Miller is now holding out for a share price of $316, well above the now-obsolete target of $224 he had previous set for Netflix.

The more intriguing part of Miller's adjustment is that his thesis hinges on profit margins widening as the result of a significant drop in cost of goods sold. Miller sees the dot-com darling's cost of goods sold falling through 2012.

Miller's move may seem unusual given how every studio is adamant about milking more money out of Netflix on licensing content for its fast-growing streaming service. The days of cheap deals for compelling content like the one that Netflix originally inked with Liberty Starz (Nasdaq: LSTZA) are history.

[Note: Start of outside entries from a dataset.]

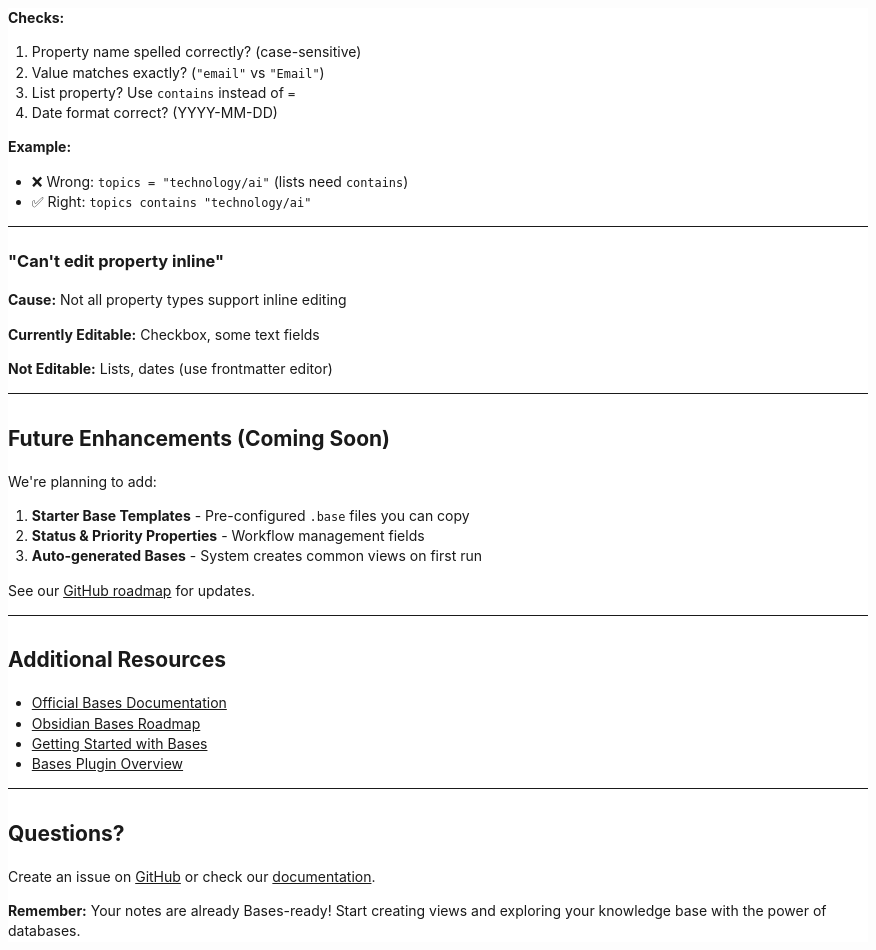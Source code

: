 **Checks:**
1. Property name spelled correctly? (case-sensitive)
2. Value matches exactly? (`"email"` vs `"Email"`)
3. List property? Use `contains` instead of `=`
4. Date format correct? (YYYY-MM-DD)

**Example:**
- ❌ Wrong: `topics = "technology/ai"` (lists need `contains`)
- ✅ Right: `topics contains "technology/ai"`

---

### "Can't edit property inline"

**Cause:** Not all property types support inline editing

**Currently Editable:** Checkbox, some text fields

**Not Editable:** Lists, dates (use frontmatter editor)

---

## Future Enhancements (Coming Soon)

We're planning to add:

1. **Starter Base Templates** - Pre-configured `.base` files you can copy
2. **Status & Priority Properties** - Workflow management fields
3. **Auto-generated Bases** - System creates common views on first run

See our [GitHub roadmap](https://github.com/dante4567/rag-provider) for updates.

---

## Additional Resources

- [Official Bases Documentation](https://help.obsidian.md/bases)
- [Obsidian Bases Roadmap](https://help.obsidian.md/bases/roadmap)
- [Getting Started with Bases](https://obsidian.rocks/getting-started-with-obsidian-bases/)
- [Bases Plugin Overview](https://practicalpkm.com/bases-plugin-overview/)

---

## Questions?

Create an issue on [GitHub](https://github.com/dante4567/rag-provider/issues) or check our [documentation](../README.md).

**Remember:** Your notes are already Bases-ready! Start creating views and exploring your knowledge base with the power of databases.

However, the beauty of Netflix is that it can take the hit. It has the economies of scale to pay well for content that it can then serve up to its base of more than 20 million subscribers. In the end, it will be far cheaper than buying a ton of DVDs and pay roundtrip shipping for every request. If more streaming translates into fewer physical rentals, Netflix's margins can continue to improve as it writes bigger checks to studios in licensing deals instead of to the post office.

Streaming also finds Netflix hitting where the others can't. Let Coinstar's (Nasdaq: CSTR) Redbox be the one to capitalize on Blockbuster's bankruptcy. Let the cable companies duke it out with (Nasdaq: AMZN) and Wal-Mart (NYSE: WMT) for streaming piecemeal rentals of new releases on demand.

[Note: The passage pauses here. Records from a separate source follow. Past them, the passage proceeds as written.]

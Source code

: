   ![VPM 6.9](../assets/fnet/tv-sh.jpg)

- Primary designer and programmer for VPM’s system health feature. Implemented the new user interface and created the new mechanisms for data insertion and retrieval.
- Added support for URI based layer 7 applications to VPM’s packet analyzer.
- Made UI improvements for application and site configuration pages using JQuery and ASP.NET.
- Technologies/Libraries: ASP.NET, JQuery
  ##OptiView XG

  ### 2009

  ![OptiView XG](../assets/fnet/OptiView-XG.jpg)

Netflix's streaming library is getting bigger, and the regional distribution centers will always be around for the newer titles from stubborn studios.

Miller's jacking his bottom-line estimates dramatically higher as a result of the attractive streaming model. He now sees Netflix earning $4.93 a share this year. His previous target calling for $6.18 a share next year is now $7.60 a share.

Few will call Netflix cheap trading at more than 30 times Miller's target for next year, but it's an easier multiple to stomach than Netflix's stiff trailing P/E. Then again, those who have judged Netflix by the past and not the future are also the same cynics that have been burned by its percolating share price.

What is fair value for shares of Netflix these days? Share your thoughts in the comment box below.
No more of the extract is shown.